Взгляд Владислава мутился, плавал, было видно, как ему тяжело оставаться в сознании. Но даже в таком состоянии он не опустил головы и не поддался. Винсенту захотелось дать ему в руки свой меч, чтобы он смог драться на смерть - даже проиграв, он останется на высоте. Он вызывал уважение... и жалость. Такие люди не должны служить лживым идеалам. Но у каждого из них своя правда. Винсенту хотелось бы, чтобы пленник принял его сторону в итоге, но куда важнее было быть откровенным, ведь именно это было козырем Саббата против двуличия Камарильи. Винсент выслушал его внимательно, не прервав ни словом, ни жестом, ни даже изменением мимики. Отдал эти минуты ему, без остатка. Ведь, возможно, они будут последними.
Судьба... Его часто так называли. Фатум, Рок, Смерть, Возмездие. Сильные слова, под стать сильной личности, коей он являлся. Его боялись и почитали, и, бесспорно, такое положение вещей было единственно допустимым. Страх был бичом, погоняющим его врагов.
- Мне…все равно…что ты сделаешь с моим телом…Отступник…моя честь…не продается... - прохрипел Владислав и опасно пошатнулся. Рука Винсента дернулась, чтобы помочь, но он вовремя остановил себя. Вместо этого он опустил глаза в пол, как будто задумавшись о сказанном.

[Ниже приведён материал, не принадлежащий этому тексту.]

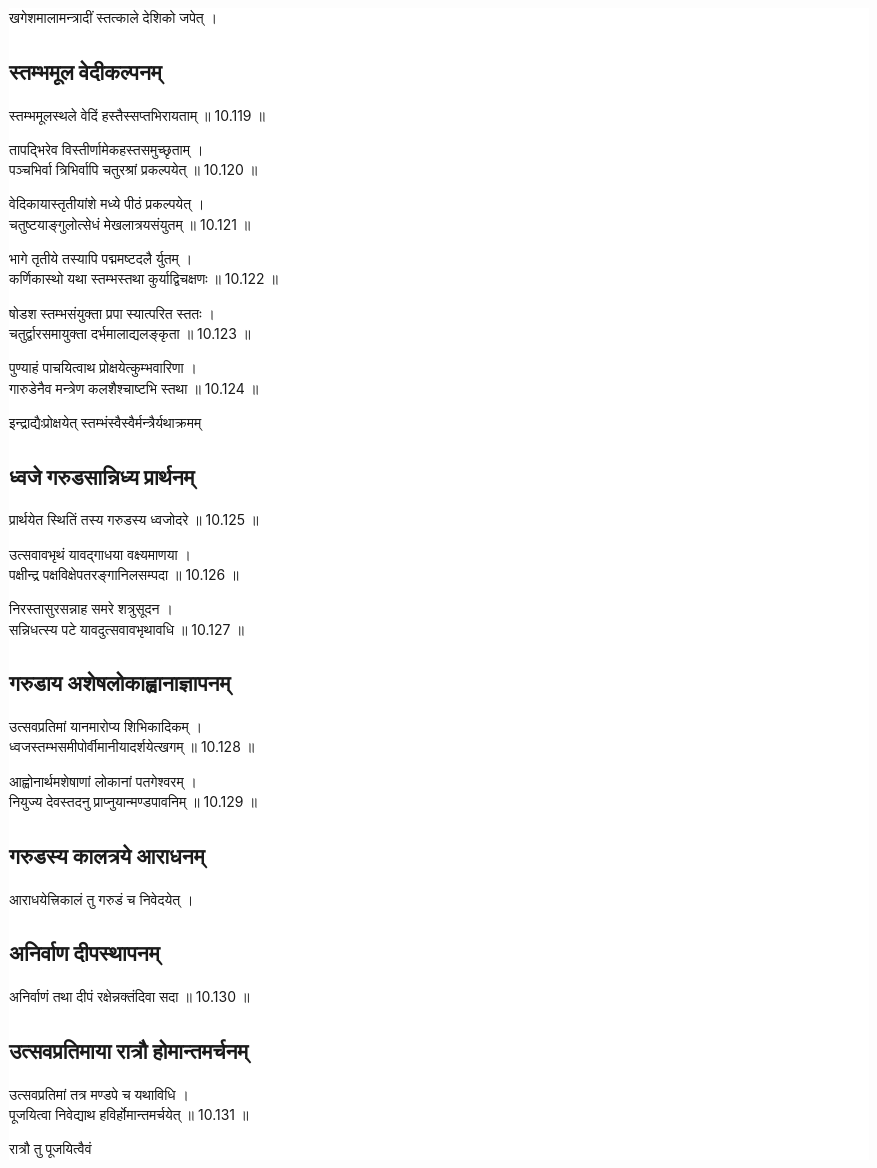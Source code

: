 खगेशमालामन्त्रादीं स्तत्काले देशिको जपेत् ।  
## स्तम्भमूल वेदीकल्पनम्

स्तम्भमूलस्थले वेदिं हस्तैस्सप्तभिरायताम् ॥ 10.119 ॥

तापद्भिरेव विस्तीर्णामेकहस्तसमुच्छृताम् ।  
पञ्चभिर्वा त्रिभिर्वापि चतुरश्रां प्रकल्पयेत् ॥ 10.120 ॥

वेदिकायास्तृतीयांशे मध्ये पीठं प्रकल्पयेत् ।  
चतुष्टयाङ्गुलोत्सेधं मेखलात्रयसंयुतम् ॥ 10.121 ॥

भागे तृतीये तस्यापि पद्ममष्टदलै र्युतम् ।  
कर्णिकास्थो यथा स्तम्भस्तथा कुर्याद्विचक्षणः ॥ 10.122 ॥

षोडश स्तम्भसंयुक्ता प्रपा स्यात्परित स्ततः ।  
चतुर्द्वारसमायुक्ता दर्भमालाद्यलङ्कृता ॥ 10.123 ॥

पुण्याहं पाचयित्वाथ प्रोक्षयेत्कुम्भवारिणा ।  
गारुडेनैव मन्त्रेण कलशैश्चाष्टभि स्तथा ॥ 10.124 ॥

इन्द्राद्यैःप्रोक्षयेत् स्तम्भंस्वैस्वैर्मन्त्रैर्यथाक्रमम्

## ध्वजे गरुडसान्निध्य प्रार्थनम्

प्रार्थयेत स्थितिं तस्य गरुडस्य ध्वजोदरे ॥ 10.125 ॥

उत्सवावभृथं यावद्गाधया वक्ष्यमाणया ।  
पक्षीन्द्र पक्षविक्षेपतरङ्गानिलसम्पदा ॥ 10.126 ॥

निरस्तासुरसन्नाह समरे शत्रुसूदन ।  
सन्निधत्स्य पटे यावदुत्सवावभृथावधि ॥ 10.127 ॥

## गरुडाय अशेषलोकाह्वानाज्ञापनम्

उत्सवप्रतिमां यानमारोप्य शिभिकादिकम् ।  
ध्वजस्तम्भसमीपोर्वीमानीयादर्शयेत्खगम् ॥ 10.128 ॥

आह्वोनार्थमशेषाणां लोकानां पतगेश्वरम् ।  
नियुज्य देवस्तदनु प्राप्नुयान्मण्डपावनिम् ॥ 10.129 ॥

## गरुडस्य कालत्रये आराधनम्

आराधयेत्त्रिकालं तु गरुडं च निवेदयेत् ।  
## अनिर्वाण दीपस्थापनम्

अनिर्वाणं तथा दीपं रक्षेन्नक्तंदिवा सदा ॥ 10.130 ॥

## उत्सवप्रतिमाया रात्रौ होमान्तमर्चनम्

उत्सवप्रतिमां तत्र मण्डपे च यथाविधि ।  
पूजयित्वा निवेद्याथ हविर्होमान्तमर्चयेत् ॥ 10.131 ॥

रात्रौ तु पूजयित्वैवं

Значит, его люди снова устроили самовольный набег на Камарилью. Наверняка Гангрельский молодняк, или Цимисхи - от этих всегда полно проблем. Молодые, неопытные, ведомые жаждой разрушения. У Саббата тоже была честь и гордость, только вот из-за таких сорвиголов о ее существовании никто не знал. Винсент был недоволен. Не сегодня так завтра кое-какие умники придут к нему на ковер и дадут ответ. Команды нападать не поступало, так какого Дьявола?
- Если ты утверждаешь, что на тебя напали мои люди, то я склонен тебе верить. Но я такого распоряжения не отдавал, и виновные будут осуждены по всей строгости. Джихад Джихадом, а старших слушать надо всегда, - в голосе Винсента сквозило разочарование. Нет, он не оправдывался - зачем? Противостояние между каинитами, в седой древности названное "Священной войной" - словно в насмешку над крестовыми походами и бойней во имя чего-то святого, возвышенного. Винсент всеми фибрами души ненавидел это. Эту войну развязали самые старые, самые могущественные из них. Они схлестнули между собой своих детей, заставляя их рвать глотки друг друга, при этом веря, что все это делается во имя благой цели. Для старейшин, стоящих у власти, это был спорт, не более того; но такие, как Владислав, и каким был раньше Винсент, искренне верят в предназначение сего действа. Когда-то Дэй верил в мир, добро и справедливость. Он верил, что даже в самое сердце тьмы способен проникнуть лучик света и рассеять ее. Он был уверен, что нет худа без добра и наоборот. Но с тех самых пор, как он увидел свой последний закат, он был вынужден разменивать большее зло меньшим, и постепенно его идеалы померкли. Нет ничего страшнее, когда рушится вера. Нет ничего мучительнее, чем ходить по руинам того, что ты когда-то трепетно строил. Нет ничего безнадёжнее, чем человек без цели. Но именно потеряв все, во что верил, Винсент понял, что только он способен помочь самому себе, никто больше. Не было конца его печали, но она же и дала ему сил подняться и идти вперед; отстроить свою крепость и возродиться из пепла. Так появились Саббат и Путь соглашения чести. Секта стала прибежищем для преданных и гонимых, отступников и неприкосновенных.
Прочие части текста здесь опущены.